• [WHAT TO DO]
Each record needs to be retyped exactly, though its pictures should not appear.

• [RECORDS FOR THE TASK]
▽
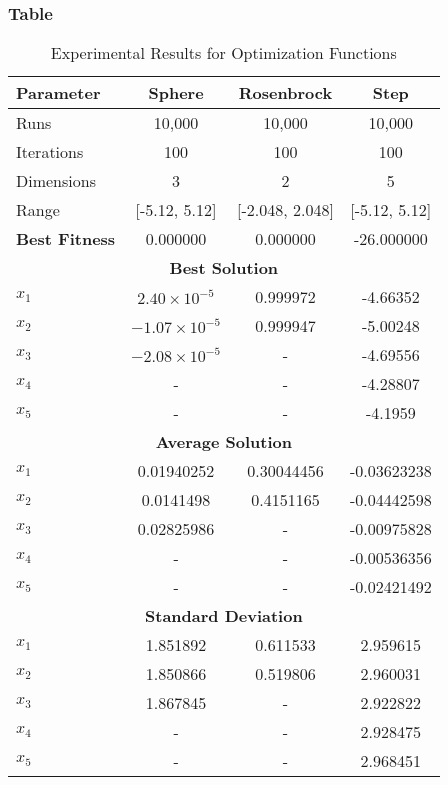 \documentclass{article}
\begin{document}
\subsubsection{Table}
\begin{table}[H]
\centering
\caption{Experimental Results for Optimization Functions}
\label{tab:results}
\begin{tabular}{|l|c|c|c|}
\hline
\textbf{Parameter} & \textbf{Sphere} & \textbf{Rosenbrock} & \textbf{Step} \\
\hline
Runs & 10,000 & 10,000 & 10,000 \\
Iterations & 100 & 100 & 100 \\
Dimensions & 3 & 2 & 5 \\
Range & [-5.12, 5.12] & [-2.048, 2.048] & [-5.12, 5.12] \\
\hline
\textbf{Best Fitness} & 0.000000 & 0.000000 & -26.000000 \\
\hline
\multicolumn{4}{|c|}{\textbf{Best Solution}} \\
\hline
$x_1$ & $2.40 \times 10^{-5}$ & 0.999972 & -4.66352 \\
$x_2$ & $-1.07 \times 10^{-5}$ & 0.999947 & -5.00248 \\
$x_3$ & $-2.08 \times 10^{-5}$ & - & -4.69556 \\
$x_4$ & - & - & -4.28807 \\
$x_5$ & - & - & -4.1959 \\
\hline
\multicolumn{4}{|c|}{\textbf{Average Solution}} \\
\hline
$x_1$ & 0.01940252 & 0.30044456 & -0.03623238 \\
$x_2$ & 0.0141498 & 0.4151165 & -0.04442598 \\
$x_3$ & 0.02825986 & - & -0.00975828 \\
$x_4$ & - & - & -0.00536356 \\
$x_5$ & - & - & -0.02421492 \\
\hline
\multicolumn{4}{|c|}{\textbf{Standard Deviation}} \\
\hline
$x_1$ & 1.851892 & 0.611533 & 2.959615 \\
$x_2$ & 1.850866 & 0.519806 & 2.960031 \\
$x_3$ & 1.867845 & - & 2.922822 \\
$x_4$ & - & - & 2.928475 \\
$x_5$ & - & - & 2.968451 \\
\hline
\end{tabular}
\end{table}
\end{document}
△
• [SOLUTION BELOW]
 \documentclass{article}
\begin{document}
\subsubsection{Table}
\begin{table}[H]
\centering
\caption{Experimental Results for Optimization Functions}
\label{tab:results}
\begin{tabular}{|l|c|c|c|}
\hline
\textbf{Parameter} & \textbf{Sphere} & \textbf{Rosenbrock} & \textbf{Step} \\
\hline
Runs & 10,000 & 10,000 & 10,000 \\
Iterations & 100 & 100 & 100 \\
Dimensions & 3 & 2 & 5 \\
Range & [-5.12, 5.12] & [-2.048, 2.048] & [-5.12, 5.12] \\
\hline
\textbf{Best Fitness} & 0.000000 & 0.000000 & -26.000000 \\
\hline
\multicolumn{4}{|c|}{\textbf{Best Solution}} \\
\hline
$x_1$ & $2.40 \times 10^{-5}$ & 0.999972 & -4.66352 \\
$x_2$ & $-1.07 \times 10^{-5}$ & 0.999947 & -5.00248 \\
$x_3$ & $-2.08 \times 10^{-5}$ & - & -4.69556 \\
$x_4$ & - & - & -4.28807 \\
$x_5$ & - & - & -4.1959 \\
\hline
\multicolumn{4}{|c|}{\textbf{Average Solution}} \\
\hline
$x_1$ & 0.01940252 & 0.30044456 & -0.03623238 \\
$x_2$ & 0.0141498 & 0.4151165 & -0.04442598 \\
$x_3$ & 0.02825986 & - & -0.00975828 \\
$x_4$ & - & - & -0.00536356 \\
$x_5$ & - & - & -0.02421492 \\
\hline
\multicolumn{4}{|c|}{\textbf{Standard Deviation}} \\
\hline
$x_1$ & 1.851892 & 0.611533 & 2.959615 \\
$x_2$ & 1.850866 & 0.519806 & 2.960031 \\
$x_3$ & 1.867845 & - & 2.922822 \\
$x_4$ & - & - & 2.928475 \\
$x_5$ & - & - & 2.968451 \\
\hline
\end{tabular}
\end{table}
\end{document}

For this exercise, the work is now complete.